Cactus Education Collective empowers educators and school leaders to draw on their professional identities and authenticate their curriculum, teaching and assessment activities to their students and themselves!
- Curriculum planning and assessment support for authentic, aligned practice.
- Enrichment programs for all educators in authentic and aligned transdisciplinary curriculum planning.
- Professional development in Australian curriculum-aligned assessment, and strategic planning for authentic whole school curriculum and assessment culture.
The image by Rusty Stewart (above far left) is used under creative commons licence and appeared on The Conversation.
I am an education researcher and writer, an academic, and a professional development trainer working in Australian schools. With a background in linguistics and languages; writing, editing and publishing, and associated management activities — and many more eclectic functions — I consider myself a transculturally orientated transdisciplinarian.
In fact, I think most of us are inclined towards the integration of areas of human experience with fields of industry and learning. It is this transdisciplinary focus that I bring to all my work, which is repeatedly reinforced through my work with both practising teachers and the preservice teachers I work with as part of my PhD research.
In each area of my work, I witness educators drawing on rich life experiences, prior learning, and cultural backgrounds to do that vital work of connecting curriculum, pedagogy, and context. I love to witness how empowered teachers develop their own ‘signature pedagogy’ through deep engagement with their own identity as both a community member and a professional.
The Hermetic maxim meaning ‘as above, so below’ could be reframed for the modern times to read, ‘as in the world, so it must be in our education system’… that is, if we truly want “to accomplish the miracles of the One Thing” (Hermes Trismegistus, c. 200 to c. 800 BCE).
Cultural hybridisation through human mobility had been accelerating at a pace, and to an extent, that our species had never experienced when Covid-19 curbed this mobility. Suspicions and misinformation heightened the latent xenophobia in many alarmed citizens of the globe. Nevertheless, this connectivity has become such a feature of our complex world, it seems inevitable the trajectory will prevail.
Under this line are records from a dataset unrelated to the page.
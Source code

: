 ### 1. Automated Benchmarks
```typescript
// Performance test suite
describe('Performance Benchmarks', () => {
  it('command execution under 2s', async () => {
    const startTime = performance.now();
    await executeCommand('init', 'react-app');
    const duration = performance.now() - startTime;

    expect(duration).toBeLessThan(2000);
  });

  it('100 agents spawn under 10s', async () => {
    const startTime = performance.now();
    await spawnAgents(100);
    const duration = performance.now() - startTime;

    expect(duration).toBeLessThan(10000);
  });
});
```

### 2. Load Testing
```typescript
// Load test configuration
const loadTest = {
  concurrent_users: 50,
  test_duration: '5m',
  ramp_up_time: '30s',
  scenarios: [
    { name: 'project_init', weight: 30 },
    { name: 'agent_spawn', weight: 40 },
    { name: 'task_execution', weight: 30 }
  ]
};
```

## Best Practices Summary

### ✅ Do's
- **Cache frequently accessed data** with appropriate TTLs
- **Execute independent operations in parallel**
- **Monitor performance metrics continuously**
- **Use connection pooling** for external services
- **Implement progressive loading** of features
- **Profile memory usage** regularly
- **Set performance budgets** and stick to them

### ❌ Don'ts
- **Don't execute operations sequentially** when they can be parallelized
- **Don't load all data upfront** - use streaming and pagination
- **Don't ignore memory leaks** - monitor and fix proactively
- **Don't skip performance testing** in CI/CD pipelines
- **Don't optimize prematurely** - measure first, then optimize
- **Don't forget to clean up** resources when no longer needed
I believe it is not only the integration of disciplines, but also diverse cultural groups and their valuable perspectives— especially those of First Nations communities — that can collectively meet the multifaceted social, political, and environmental needs of our planet. The global climate action movement spearheaded by our young people is testament to this trend, and this belief will continue to influence both my work and my life as a global citizen.